◆ **How to complete this task**
Make an exact copy, from the records below, of the lines from the line containing "- [Travel Site](https://meghermes.github.io/Travel-Website/)" to the line containing "Актуальность темы исследования.", both lines included, excluding pictures.

Source texts of formatted documents

*** Begin section ***

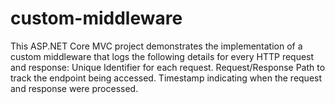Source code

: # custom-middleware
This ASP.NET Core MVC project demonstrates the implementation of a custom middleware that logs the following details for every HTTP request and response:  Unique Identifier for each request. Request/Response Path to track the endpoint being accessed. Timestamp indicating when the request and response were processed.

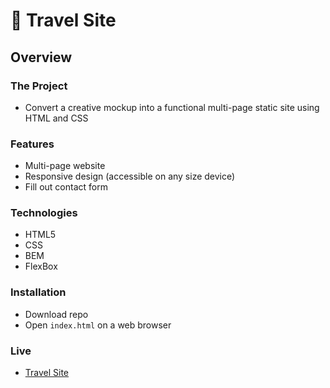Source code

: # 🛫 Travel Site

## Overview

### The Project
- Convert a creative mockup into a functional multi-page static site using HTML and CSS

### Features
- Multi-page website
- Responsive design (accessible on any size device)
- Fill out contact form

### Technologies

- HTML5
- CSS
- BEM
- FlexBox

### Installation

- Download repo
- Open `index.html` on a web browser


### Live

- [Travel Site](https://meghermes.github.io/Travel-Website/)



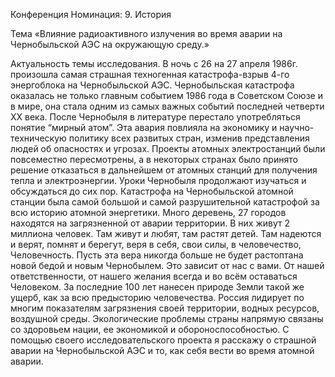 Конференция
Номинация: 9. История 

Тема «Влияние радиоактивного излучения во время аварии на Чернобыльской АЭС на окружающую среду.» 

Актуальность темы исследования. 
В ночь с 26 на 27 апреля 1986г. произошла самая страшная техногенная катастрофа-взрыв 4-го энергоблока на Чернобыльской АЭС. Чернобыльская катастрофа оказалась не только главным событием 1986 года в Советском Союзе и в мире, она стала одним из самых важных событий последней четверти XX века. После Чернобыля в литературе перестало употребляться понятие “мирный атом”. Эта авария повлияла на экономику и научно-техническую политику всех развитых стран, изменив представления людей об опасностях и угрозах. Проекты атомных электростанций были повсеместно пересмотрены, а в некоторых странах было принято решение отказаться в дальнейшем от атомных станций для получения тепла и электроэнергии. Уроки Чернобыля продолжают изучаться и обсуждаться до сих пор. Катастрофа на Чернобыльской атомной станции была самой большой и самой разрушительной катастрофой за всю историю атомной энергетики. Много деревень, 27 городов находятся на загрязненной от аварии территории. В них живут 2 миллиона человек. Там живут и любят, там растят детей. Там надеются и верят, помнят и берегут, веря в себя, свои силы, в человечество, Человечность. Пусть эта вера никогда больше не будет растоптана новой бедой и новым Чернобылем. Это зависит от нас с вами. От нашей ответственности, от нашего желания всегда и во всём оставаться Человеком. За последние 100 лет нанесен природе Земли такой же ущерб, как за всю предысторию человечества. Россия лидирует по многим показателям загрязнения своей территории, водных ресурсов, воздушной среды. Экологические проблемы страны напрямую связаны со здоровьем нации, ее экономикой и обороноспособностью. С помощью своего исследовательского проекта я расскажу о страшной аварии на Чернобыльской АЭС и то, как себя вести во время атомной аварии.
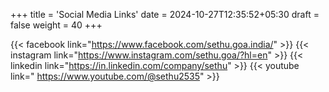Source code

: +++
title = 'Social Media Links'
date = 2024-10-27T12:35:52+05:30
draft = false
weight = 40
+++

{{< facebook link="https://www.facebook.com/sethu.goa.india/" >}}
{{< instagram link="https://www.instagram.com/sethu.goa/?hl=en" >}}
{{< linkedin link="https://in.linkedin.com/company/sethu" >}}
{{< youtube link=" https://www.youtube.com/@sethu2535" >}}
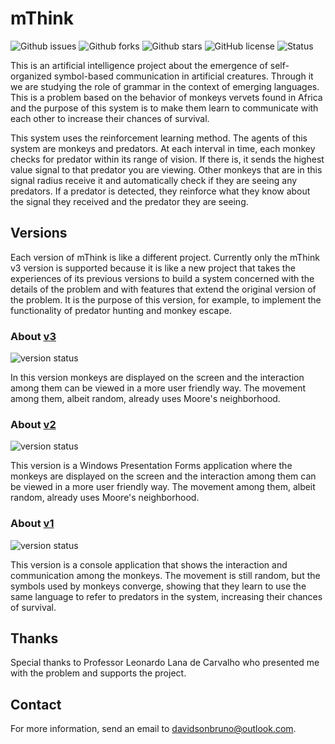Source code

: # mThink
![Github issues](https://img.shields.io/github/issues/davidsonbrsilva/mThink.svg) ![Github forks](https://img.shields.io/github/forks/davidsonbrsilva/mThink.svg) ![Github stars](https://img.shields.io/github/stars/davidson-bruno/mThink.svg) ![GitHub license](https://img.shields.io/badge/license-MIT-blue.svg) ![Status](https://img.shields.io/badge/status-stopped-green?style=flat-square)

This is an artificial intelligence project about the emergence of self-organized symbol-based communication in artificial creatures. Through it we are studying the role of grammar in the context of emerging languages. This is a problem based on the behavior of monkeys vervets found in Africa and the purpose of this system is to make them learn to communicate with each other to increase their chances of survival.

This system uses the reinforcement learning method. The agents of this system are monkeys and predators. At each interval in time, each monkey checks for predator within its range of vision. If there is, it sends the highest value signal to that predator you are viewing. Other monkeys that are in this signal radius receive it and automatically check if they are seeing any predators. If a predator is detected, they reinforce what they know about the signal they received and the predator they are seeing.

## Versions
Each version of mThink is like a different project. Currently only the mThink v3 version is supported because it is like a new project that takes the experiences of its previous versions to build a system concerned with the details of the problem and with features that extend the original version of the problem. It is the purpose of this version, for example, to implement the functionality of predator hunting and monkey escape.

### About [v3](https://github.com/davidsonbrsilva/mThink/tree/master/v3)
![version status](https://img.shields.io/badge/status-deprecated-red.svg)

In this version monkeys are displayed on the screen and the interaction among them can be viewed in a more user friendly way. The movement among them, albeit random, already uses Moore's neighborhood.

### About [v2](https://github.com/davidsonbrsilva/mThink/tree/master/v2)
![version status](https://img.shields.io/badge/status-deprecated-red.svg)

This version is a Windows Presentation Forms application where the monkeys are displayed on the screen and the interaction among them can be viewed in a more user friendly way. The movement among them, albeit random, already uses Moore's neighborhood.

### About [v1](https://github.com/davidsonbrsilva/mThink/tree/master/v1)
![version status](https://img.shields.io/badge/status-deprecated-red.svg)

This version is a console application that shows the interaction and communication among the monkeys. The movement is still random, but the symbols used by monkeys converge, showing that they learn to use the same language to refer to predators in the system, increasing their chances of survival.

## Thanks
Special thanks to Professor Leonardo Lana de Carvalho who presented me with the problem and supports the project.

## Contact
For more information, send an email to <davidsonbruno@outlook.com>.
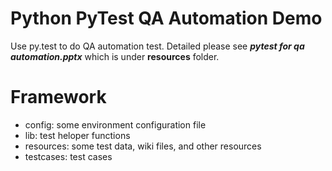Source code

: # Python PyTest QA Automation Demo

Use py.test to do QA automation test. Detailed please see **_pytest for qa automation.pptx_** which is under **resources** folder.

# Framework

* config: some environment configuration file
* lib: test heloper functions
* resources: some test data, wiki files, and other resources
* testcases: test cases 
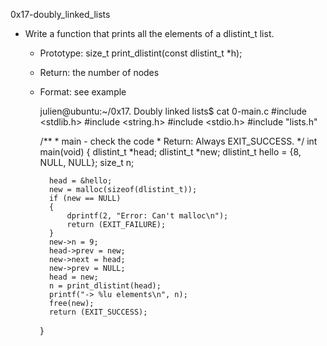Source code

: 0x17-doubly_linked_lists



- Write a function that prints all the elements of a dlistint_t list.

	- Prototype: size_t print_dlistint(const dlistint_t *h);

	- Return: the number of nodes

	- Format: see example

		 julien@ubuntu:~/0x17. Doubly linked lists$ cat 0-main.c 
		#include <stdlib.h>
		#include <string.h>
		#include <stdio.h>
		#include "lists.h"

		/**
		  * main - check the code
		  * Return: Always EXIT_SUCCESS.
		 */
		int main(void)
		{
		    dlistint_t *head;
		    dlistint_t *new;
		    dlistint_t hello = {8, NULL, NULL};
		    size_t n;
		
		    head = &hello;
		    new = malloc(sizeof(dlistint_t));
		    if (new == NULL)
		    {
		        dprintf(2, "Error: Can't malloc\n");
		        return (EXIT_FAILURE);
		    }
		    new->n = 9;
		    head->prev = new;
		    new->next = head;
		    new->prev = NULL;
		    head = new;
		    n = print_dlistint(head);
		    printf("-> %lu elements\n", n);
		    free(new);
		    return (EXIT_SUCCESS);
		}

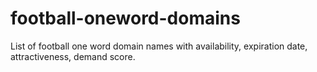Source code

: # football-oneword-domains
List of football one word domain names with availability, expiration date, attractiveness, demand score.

*** End section ***
*** Begin section ***

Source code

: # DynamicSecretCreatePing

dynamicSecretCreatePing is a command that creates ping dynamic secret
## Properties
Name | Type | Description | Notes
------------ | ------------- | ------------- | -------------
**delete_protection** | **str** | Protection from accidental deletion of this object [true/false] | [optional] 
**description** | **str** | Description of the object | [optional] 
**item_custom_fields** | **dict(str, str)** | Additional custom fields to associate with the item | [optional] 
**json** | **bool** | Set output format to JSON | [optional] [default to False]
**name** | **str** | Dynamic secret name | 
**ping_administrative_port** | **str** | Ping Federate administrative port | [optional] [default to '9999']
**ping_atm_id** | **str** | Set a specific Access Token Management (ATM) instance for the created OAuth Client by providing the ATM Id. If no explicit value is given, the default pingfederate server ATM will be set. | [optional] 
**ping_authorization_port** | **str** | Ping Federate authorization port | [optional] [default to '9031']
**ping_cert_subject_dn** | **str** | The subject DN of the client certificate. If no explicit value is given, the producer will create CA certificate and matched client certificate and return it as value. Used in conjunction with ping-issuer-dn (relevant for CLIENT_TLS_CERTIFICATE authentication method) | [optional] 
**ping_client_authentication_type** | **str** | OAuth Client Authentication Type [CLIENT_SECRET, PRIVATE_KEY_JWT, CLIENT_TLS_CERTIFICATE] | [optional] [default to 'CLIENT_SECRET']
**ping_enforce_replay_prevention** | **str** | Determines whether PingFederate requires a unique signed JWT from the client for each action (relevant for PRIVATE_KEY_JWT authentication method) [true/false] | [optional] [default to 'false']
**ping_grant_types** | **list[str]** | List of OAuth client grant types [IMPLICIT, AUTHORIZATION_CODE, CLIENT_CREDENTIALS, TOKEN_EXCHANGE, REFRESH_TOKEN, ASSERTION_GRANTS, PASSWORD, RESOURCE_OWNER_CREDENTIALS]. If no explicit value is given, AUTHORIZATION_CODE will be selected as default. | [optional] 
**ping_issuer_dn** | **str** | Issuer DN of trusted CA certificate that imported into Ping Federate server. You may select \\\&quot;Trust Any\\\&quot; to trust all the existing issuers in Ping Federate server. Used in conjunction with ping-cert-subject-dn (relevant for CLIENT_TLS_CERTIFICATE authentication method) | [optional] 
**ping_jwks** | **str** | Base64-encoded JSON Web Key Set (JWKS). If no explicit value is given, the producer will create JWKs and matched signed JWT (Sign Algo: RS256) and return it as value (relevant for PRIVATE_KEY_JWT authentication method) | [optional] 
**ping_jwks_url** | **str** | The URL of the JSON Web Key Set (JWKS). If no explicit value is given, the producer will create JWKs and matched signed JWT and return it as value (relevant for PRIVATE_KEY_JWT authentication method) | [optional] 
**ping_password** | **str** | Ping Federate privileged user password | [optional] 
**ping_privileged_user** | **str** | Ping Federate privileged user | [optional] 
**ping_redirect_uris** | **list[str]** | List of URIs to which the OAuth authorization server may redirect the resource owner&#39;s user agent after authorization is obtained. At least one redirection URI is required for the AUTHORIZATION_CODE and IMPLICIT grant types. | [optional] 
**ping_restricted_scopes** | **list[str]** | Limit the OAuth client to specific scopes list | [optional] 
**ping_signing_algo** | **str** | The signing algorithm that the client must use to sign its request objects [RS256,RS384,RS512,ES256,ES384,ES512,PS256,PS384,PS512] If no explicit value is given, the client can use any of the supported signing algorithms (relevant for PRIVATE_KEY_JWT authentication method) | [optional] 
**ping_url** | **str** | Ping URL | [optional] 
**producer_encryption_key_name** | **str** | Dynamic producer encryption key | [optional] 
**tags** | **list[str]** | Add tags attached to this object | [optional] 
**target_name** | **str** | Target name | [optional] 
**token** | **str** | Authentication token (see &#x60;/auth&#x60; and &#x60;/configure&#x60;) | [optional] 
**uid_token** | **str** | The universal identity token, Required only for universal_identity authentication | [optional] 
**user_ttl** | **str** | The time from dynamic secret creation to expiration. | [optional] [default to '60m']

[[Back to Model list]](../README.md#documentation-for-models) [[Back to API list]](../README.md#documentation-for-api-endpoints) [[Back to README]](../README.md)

*** End section ***

◆ **Solution to this problem**
- [Travel Site](https://meghermes.github.io/Travel-Website/)



 Конференция
Номинация: 9. История 

Тема «Влияние радиоактивного излучения во время аварии на Чернобыльской АЭС на окружающую среду.» 

Актуальность темы исследования. 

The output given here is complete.